Photo 15 of Installing New Clutch Fibres
Install the new pre-soaked clutch fibres and clutch plates in reverse order that you removed the old ones. Clutch fibre > clutch plate > clutch fibre > clutch plate...

In this case, I am using the old clutch plates (clutch steels) as they were in good condition. This is an accepted practice if the clutch plates are in good condition. The most important check is to see that they are not warped. To do this, place the clutch plates on a pane of glass. Then, using a feeler gauge, work around the clutch plate and see if you can slide the feeler gauge underneath the clutch plate. If you can slide the feeler gauge under at any point, it will mean the clutch plate is warped and requires replacing.

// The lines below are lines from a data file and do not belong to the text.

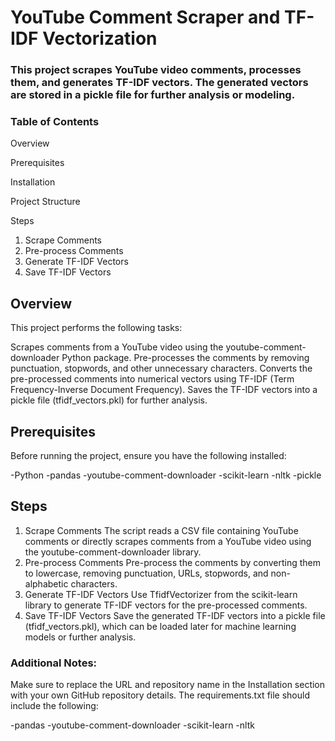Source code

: # YouTube Comment Scraper and TF-IDF Vectorization
### This project scrapes YouTube video comments, processes them, and generates TF-IDF vectors. The generated vectors are stored in a pickle file for further analysis or modeling.

### Table of Contents
Overview

Prerequisites

Installation

Project Structure

Steps

1. Scrape Comments
2. Pre-process Comments
3. Generate TF-IDF Vectors
4. Save TF-IDF Vectors

## Overview
This project performs the following tasks:

Scrapes comments from a YouTube video using the youtube-comment-downloader Python package.
Pre-processes the comments by removing punctuation, stopwords, and other unnecessary characters.
Converts the pre-processed comments into numerical vectors using TF-IDF (Term Frequency-Inverse Document Frequency).
Saves the TF-IDF vectors into a pickle file (tfidf_vectors.pkl) for further analysis.


## Prerequisites
Before running the project, ensure you have the following installed:

-Python 
-pandas
-youtube-comment-downloader
-scikit-learn
-nltk
-pickle

## Steps
1. Scrape Comments
The script reads a CSV file containing YouTube comments or directly scrapes comments from a YouTube video using the youtube-comment-downloader library.
2. Pre-process Comments
Pre-process the comments by converting them to lowercase, removing punctuation, URLs, stopwords, and non-alphabetic characters.
3. Generate TF-IDF Vectors
Use TfidfVectorizer from the scikit-learn library to generate TF-IDF vectors for the pre-processed comments.
4. Save TF-IDF Vectors
Save the generated TF-IDF vectors into a pickle file (tfidf_vectors.pkl), which can be loaded later for machine learning models or further analysis.


### Additional Notes:
Make sure to replace the URL and repository name in the Installation section with your own GitHub repository details.
The requirements.txt file should include the following:

-pandas
-youtube-comment-downloader
-scikit-learn
-nltk










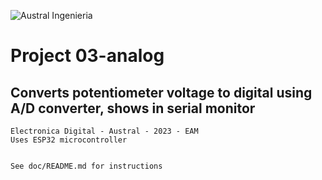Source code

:![Austral Ingenieria](https://encrypted-tbn0.gstatic.com/images?q=tbn%3AANd9GcQooGo7vQn4t9-6Bt46qZF-UY4_QFpYOeh7kVWzwpr_lbLr5wka)

#   Project 03-analog

##  Converts potentiometer voltage to digital using A/D converter, shows in serial monitor

    Electronica Digital - Austral - 2023 - EAM
    Uses ESP32 microcontroller


    See doc/README.md for instructions


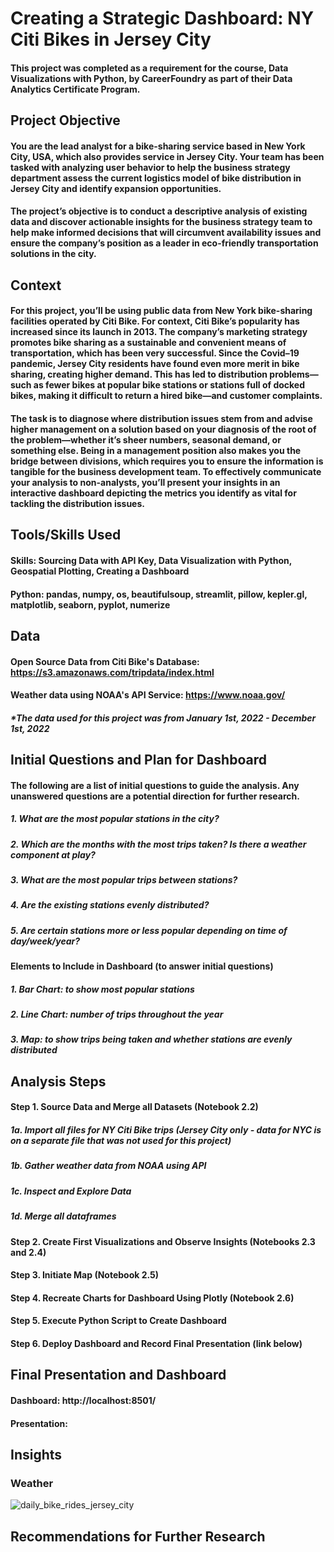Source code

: # Creating a Strategic Dashboard: NY Citi Bikes in Jersey City
#### This project was completed as a requirement for the course, Data Visualizations with Python, by CareerFoundry as part of their Data Analytics Certificate Program.
## Project Objective
#### You are the lead analyst for a bike-sharing service based in New York City, USA, which also provides service in Jersey City. Your team has been tasked with analyzing user behavior to help the business strategy department assess the current logistics model of bike distribution in Jersey City and identify expansion opportunities.
#### The project’s objective is to conduct a descriptive analysis of existing data and discover actionable insights for the business strategy team to help make informed decisions that will circumvent availability issues and ensure the company’s position as a leader in eco-friendly transportation solutions in the city.
## Context
#### For this project, you’ll be using public data from New York bike-sharing facilities operated by Citi Bike. For context, Citi Bike’s popularity has increased since its launch in 2013. The company’s marketing strategy promotes bike sharing as a sustainable and convenient means of transportation, which has been very successful. Since the Covid–19 pandemic, Jersey City residents have found even more merit in bike sharing, creating higher demand. This has led to distribution problems—such as fewer bikes at popular bike stations or stations full of docked bikes, making it difficult to return a hired bike—and customer complaints.
#### The task is to diagnose where distribution issues stem from and advise higher management on a solution based on your diagnosis of the root of the problem—whether it’s sheer numbers, seasonal demand, or something else. Being in a management position also makes you the bridge between divisions, which requires you to ensure the information is tangible for the business development team. To effectively communicate your analysis to non-analysts, you’ll present your insights in an interactive dashboard depicting the metrics you identify as vital for tackling the distribution issues.
## Tools/Skills Used
#### Skills: Sourcing Data with API Key, Data Visualization with Python, Geospatial Plotting, Creating a Dashboard
#### Python: pandas, numpy, os, beautifulsoup, streamlit, pillow, kepler.gl, matplotlib, seaborn, pyplot, numerize
## Data
#### Open Source Data from Citi Bike's Database: https://s3.amazonaws.com/tripdata/index.html
#### Weather data using NOAA's API Service: https://www.noaa.gov/
##### *The data used for this project was from January 1st, 2022 - December 1st, 2022
## Initial Questions and Plan for Dashboard
#### The following are a list of initial questions to guide the analysis. Any unanswered questions are a potential direction for further research.
##### 1. What are the most popular stations in the city?
##### 2. Which are the months with the most trips taken? Is there a weather component at play?
##### 3. What are the most popular trips between stations?
##### 4. Are the existing stations evenly distributed?
##### 5. Are certain stations more or less popular depending on time of day/week/year?
#### Elements to Include in Dashboard (to answer initial questions)
##### 1. Bar Chart: to show most popular stations
##### 2. Line Chart: number of trips throughout the year
##### 3. Map: to show trips being taken and whether stations are evenly distributed
## Analysis Steps
#### Step 1. Source Data and Merge all Datasets (Notebook 2.2)
##### 1a. Import all files for NY Citi Bike trips (Jersey City only - data for NYC is on a separate file that was not used for this project)
##### 1b. Gather weather data from NOAA using API
##### 1c. Inspect and Explore Data
##### 1d. Merge all dataframes
#### Step 2. Create First Visualizations and Observe Insights (Notebooks 2.3 and 2.4)
#### Step 3. Initiate Map (Notebook 2.5)
#### Step 4. Recreate Charts for Dashboard Using Plotly (Notebook 2.6)
#### Step 5. Execute Python Script to Create Dashboard
#### Step 6. Deploy Dashboard and Record Final Presentation (link below)
## Final Presentation and Dashboard
#### Dashboard: http://localhost:8501/
#### Presentation:
## Insights
### Weather
![daily_bike_rides_jersey_city](https://github.com/user-attachments/assets/ef2402d5-9736-493a-88af-00eb3bc8f53b)


## Recommendations for Further Research
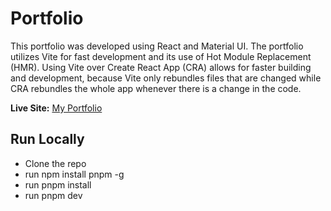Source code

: # Portfolio

This portfolio was developed using React and Material UI. The portfolio utilizes Vite for fast development and its use of Hot Module Replacement (HMR). Using Vite over Create React App (CRA) allows for faster building and development, because Vite only rebundles files that are changed while CRA rebundles the whole app whenever there is a change in the code. 

**Live Site:** [My Portfolio](https://alex-zelinsky-portfolio.vercel.app/)

## Run Locally

- Clone the repo
- run npm install pnpm -g
- run pnpm install
- run pnpm dev
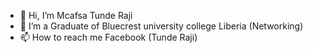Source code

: - 👋 Hi, I’m Mcafsa Tunde Raji
- 🌱 I’m a Graduate of Bluecrest university college Liberia (Networking)
- 📫 How to reach me Facebook (Tunde Raji)

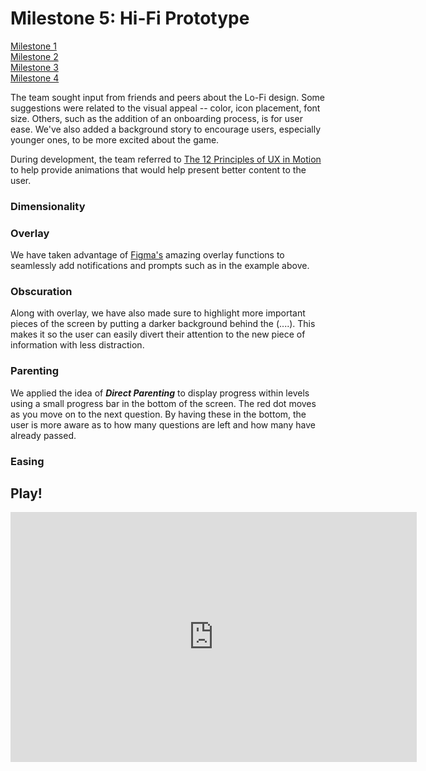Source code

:# Milestone 5: Hi-Fi Prototype

[Milestone 1](https://irezystible.github.io/620project/Milestone1)
<br> [Milestone 2](https://irezystible.github.io/620project/Milestone2)
<br> [Milestone 3](https://irezystible.github.io/620project/Milestone3)
<br> [Milestone 4](https://irezystible.github.io/620project/Milestone4)

The team sought input from friends and peers about the Lo-Fi design. Some suggestions were related to the visual appeal -- color, icon placement, font size. Others, such as the addition of an onboarding process, is for user ease. We've also added a background story to encourage users, especially younger ones, to be more excited about the game.

During development, the team referred to [The 12 Principles of UX in Motion](https://medium.com/ux-in-motion/creating-usability-with-motion-the-ux-in-motion-manifesto-a87a4584ddc) to help provide animations that would help present better content to the user.

### Dimensionality

### Overlay

We have taken advantage of [Figma's](https://www.figma.com/) amazing overlay functions to seamlessly add notifications and prompts such as in the example above.

### Obscuration

Along with overlay, we have also made sure to highlight more important pieces of the screen by putting a darker background behind the (....). This makes it so the user can easily divert their attention to the new piece of information with less distraction.

### Parenting

We applied the idea of <i><b>Direct Parenting</b></i> to display progress within levels using a small progress bar in the bottom of the screen. The red dot moves as you move on to the next question. By having these in the bottom, the user is more aware as to how many questions are left and how many have already passed.

### Easing


## Play!

<iframe width="650" height="400" src="https://www.youtube.com/embed/T59qLF_bOV0" frameborder="0" allow="accelerometer; autoplay; encrypted-media; gyroscope; picture-in-picture" allowfullscreen></iframe>
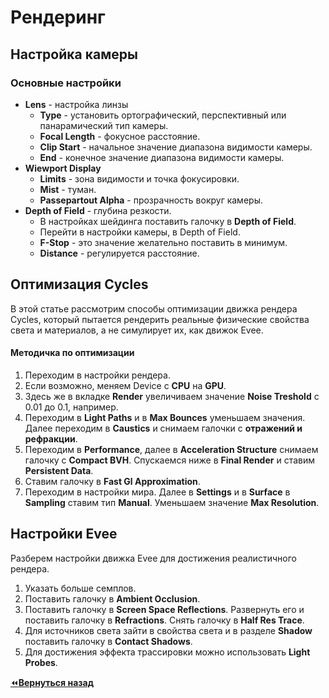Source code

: # Рендеринг

## Настройка камеры

### Основные настройки

- **Lens** - настройка линзы
  - **Type** - установить ортографический, перспективный или панарамический тип камеры.
  - **Focal Length** - фокусное расстояние.
  - **Clip Start** - начальное значение диапазона видимости камеры.
  - **End** - конечное значение диапазона видимости камеры.
- **Wiewport Display**
  - **Limits** - зона видимости и точка фокусировки.
  - **Mist** - туман.
  - **Passepartout Alpha** - прозрачность вокруг камеры.
- **Depth of Field** - глубина резкости.
  -  В настройках шейдинга поставить галочку в **Depth of Field**.
  -  Перейти в настройки камеры, в Depth of Field.
  -  **F-Stop** - это значение желательно поставить в минимум.
  -  **Distance** - регулируется расстояние.

## Оптимизация Cycles

В этой статье рассмотрим способы оптимизации движка рендера Cycles, который пытается рендерить реальные физические свойства света и материалов, а не симулирует их, как движок Evee.

#### Методичка по оптимизации

1. Переходим в настройки рендера.
2. Если возможно, меняем Device с **CPU** на **GPU**.
3. Здесь же в вкладке **Render** увеличиваем значение **Noise Treshold** c 0.01 до 0.1, например.
4. Переходим в **Light Paths** и в **Max Bounces** уменьшаем значения. Далее переходим в **Caustics** и снимаем галочки с **отражений и рефракции**.
5. Переходим в **Performance**, далее в **Acceleration Structure** снимаем галочку с **Compact BVH**. Спускаемся ниже в **Final Render** и ставим **Persistent Data**.
6. Ставим галочку в **Fast Gl Approximation**.
7. Переходим в настройки мира. Далее в **Settings** и в **Surface** в **Sampling** ставим тип **Manual**. Уменьшаем значение **Max Resolution**.

## Настройки Evee

Разберем настройки движка Evee для достижения реалистичного рендера.

1. Указать больше семплов.
2. Поставить галочку в **Ambient Occlusion**.
3. Поставить галочку в **Screen Space Reflections**. Развернуть его и поставить галочку в **Refractions**. Снять галочку в **Half Res Trace**.
4. Для источников света зайти в свойства света и в разделе **Shadow** поставить галочку в **Contact Shadows**.
5. Для достижения эффекта трассировки можно использовать **Light Probes**.

[:rewind:**Вернуться назад**](../../../README.md)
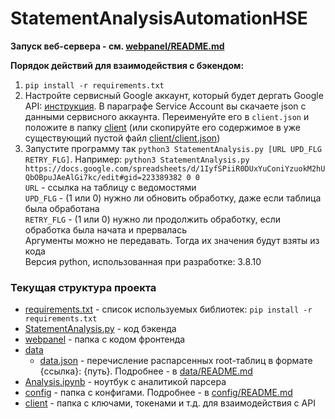 # StatementAnalysisAutomationHSE

**Запуск веб-сервера - см. [webpanel/README.md](https://github.com/timofeeva-yuv/StatementAnalysisAutomationHSE/blob/main/webpanel/README.md)**

**Порядок действий для взаимодействия с бэкендом:**
1. `pip install -r requirements.txt`
2. Настройте сервисный Google аккаунт, который будет дергать Google API: [инструкция](https://pygsheets.readthedocs.io/en/staging/authorization.html). В параграфе Service Account вы скачаете json с данными сервисного аккаунта. Переименуйте его в `client.json` и положите в папку [client](https://github.com/timofeeva-yuv/StatementAnalysisAutomationHSE/blob/main/client) (или скопируйте его содержимое в уже существующий пустой файл [client/client.json](https://github.com/timofeeva-yuv/StatementAnalysisAutomationHSE/blob/main/client/client.json))
3. Запустите программу так `python3 StatementAnalysis.py [URL UPD_FLG RETRY_FLG]`. Например: `python3 StatementAnalysis.py https://docs.google.com/spreadsheets/d/1IyfSPiiR0DUxYuConiYzuokM2hUQbOBpuJAeAlGi7kc/edit#gid=223389382 0 0`  
`URL` - ссылка на таблицу с ведомостями  
`UPD_FLG` - (1 или 0) нужно ли обновить обработку, даже если таблица была обработана  
`RETRY_FLG` - (1 или 0) нужно ли продолжить обработку, если обработка была начата и прервалась  
Аргументы можно не передавать. Тогда их значения будут взяты из кода  
Версия python, использованная при разработке: 3.8.10
 
### Текущая структура проекта

* [requirements.txt](https://github.com/timofeeva-yuv/StatementAnalysisAutomationHSE/blob/main/requirements.txt) - список используемых библиотек: `pip install -r requirements.txt`
* [StatementAnalysis.py](https://github.com/timofeeva-yuv/StatementAnalysisAutomationHSE/blob/main/StatementAnalysis.py) - код бэкенда
* [webpanel](https://github.com/timofeeva-yuv/StatementAnalysisAutomationHSE/blob/main/webpanel) - папка с кодом фронтенда
* [data](https://github.com/timofeeva-yuv/StatementAnalysisAutomationHSE/blob/main/data)
   * [data.json](https://github.com/timofeeva-yuv/StatementAnalysisAutomationHSE/blob/main/data/data.json) - перечисление распарсенных root-таблиц в формате {ссылка}: {путь}. Подробнее - в [data/README.md](https://github.com/timofeeva-yuv/StatementAnalysisAutomationHSE/blob/main/data/README.md)
* [Analysis.ipynb](https://github.com/timofeeva-yuv/StatementAnalysisAutomationHSE/blob/main/Analysis.ipynb) - ноутбук с аналитикой парсера
* [config](https://github.com/timofeeva-yuv/StatementAnalysisAutomationHSE/blob/main/config) - папка с конфигами. Подробнее - в [config/README.md](https://github.com/timofeeva-yuv/StatementAnalysisAutomationHSE/blob/main/config/README.md)
* [client](https://github.com/timofeeva-yuv/StatementAnalysisAutomationHSE/blob/main/client) - папка с ключами, токенами и т.д. для взаимодействия с API
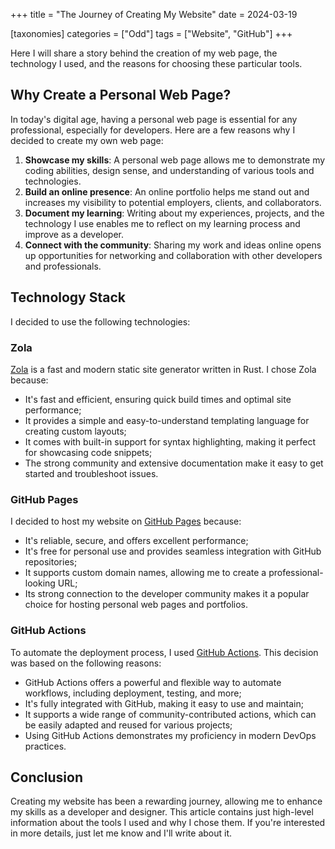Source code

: +++
title = "The Journey of Creating My Website"
date = 2024-03-19

[taxonomies]
categories = ["Odd"]
tags = ["Website", "GitHub"]
+++

Here I will share a story behind the creation of my web page, the technology I used, and the reasons for choosing these particular tools.

<!-- more -->

## Why Create a Personal Web Page?

In today's digital age, having a personal web page is essential for any professional, especially for developers. Here are a few reasons why I decided to create my own web page:

1. **Showcase my skills**: A personal web page allows me to demonstrate my coding abilities, design sense, and understanding of various tools and technologies.
2. **Build an online presence**: An online portfolio helps me stand out and increases my visibility to potential employers, clients, and collaborators.
3. **Document my learning**: Writing about my experiences, projects, and the technology I use enables me to reflect on my learning process and improve as a developer.
4. **Connect with the community**: Sharing my work and ideas online opens up opportunities for networking and collaboration with other developers and professionals.

## Technology Stack

I decided to use the following technologies:

### Zola

[Zola](https://www.getzola.org/) is a fast and modern static site generator written in Rust. I chose Zola because:

- It's fast and efficient, ensuring quick build times and optimal site performance;
- It provides a simple and easy-to-understand templating language for creating custom layouts;
- It comes with built-in support for syntax highlighting, making it perfect for showcasing code snippets;
- The strong community and extensive documentation make it easy to get started and troubleshoot issues.

### GitHub Pages

I decided to host my website on [GitHub Pages](https://pages.github.com/) because:

- It's reliable, secure, and offers excellent performance;
- It's free for personal use and provides seamless integration with GitHub repositories;
- It supports custom domain names, allowing me to create a professional-looking URL;
- Its strong connection to the developer community makes it a popular choice for hosting personal web pages and portfolios.

### GitHub Actions

To automate the deployment process, I used [GitHub Actions](https://github.com/features/actions). This decision was based on the following reasons:

- GitHub Actions offers a powerful and flexible way to automate workflows, including deployment, testing, and more;
- It's fully integrated with GitHub, making it easy to use and maintain;
- It supports a wide range of community-contributed actions, which can be easily adapted and reused for various projects;
- Using GitHub Actions demonstrates my proficiency in modern DevOps practices.

## Conclusion

Creating my website has been a rewarding journey, allowing me to enhance my skills as a developer and designer.
This article contains just high-level information about the tools I used and why I chose them. If you're interested in more details, just let me know and I'll write about it.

Photo 16 of Installing New Clutch Fibres
All the new clutch fibres and clutch plates installed
Photo 17 of Installing New Clutch Fibres
The clutch springs should also be replaced at this time. It is recommended to use OEM clutch springs or high end aftermarket springs. The springs shown here are not recommended. These generic clutch springs in this style of packaging is commonly available the world over and seen on many online motorbike websites for sale. But, many riders report wildly inconsistent spring rates and they can often result in a clutch that is far more than the claimed 10% stronger and results in a clutch that is very difficult to pull in. I can attest to this. I installed these springs once and the clutch was significantly harder to pull. This would have been horrible on a technical ride where there is lots of slow going and clutch work. I replaced them with new OEM springs the very next day and have never used them since.
Photo 18 of Installing New Clutch Fibres
The clutch springs with clutch bolts should then be tightened in a criss-cross pattern for an even pull up on tension. DRZ250 clutch bots specify 6.5 foot pounds. If you have a different bike, check your bike manufacturer specifications for the correct torque.
Photo 19 of Installing New Clutch Fibres
Once the clutch bolts have been tightened it is simply a case of reinstalling the side cover with a new gasket (or a quality sealant if the old gasket is in fine condition) and simply putting everything back together on in reverse order that you took it off. You are then good to go with a brand spanking new clutch!

Note: if you installed a new side cover gasket you can start the bike up right away, however if you used a sealant on the original gasket you will need to wait for the sealant to cure according to the manufacturer's recommendations before starting the engine.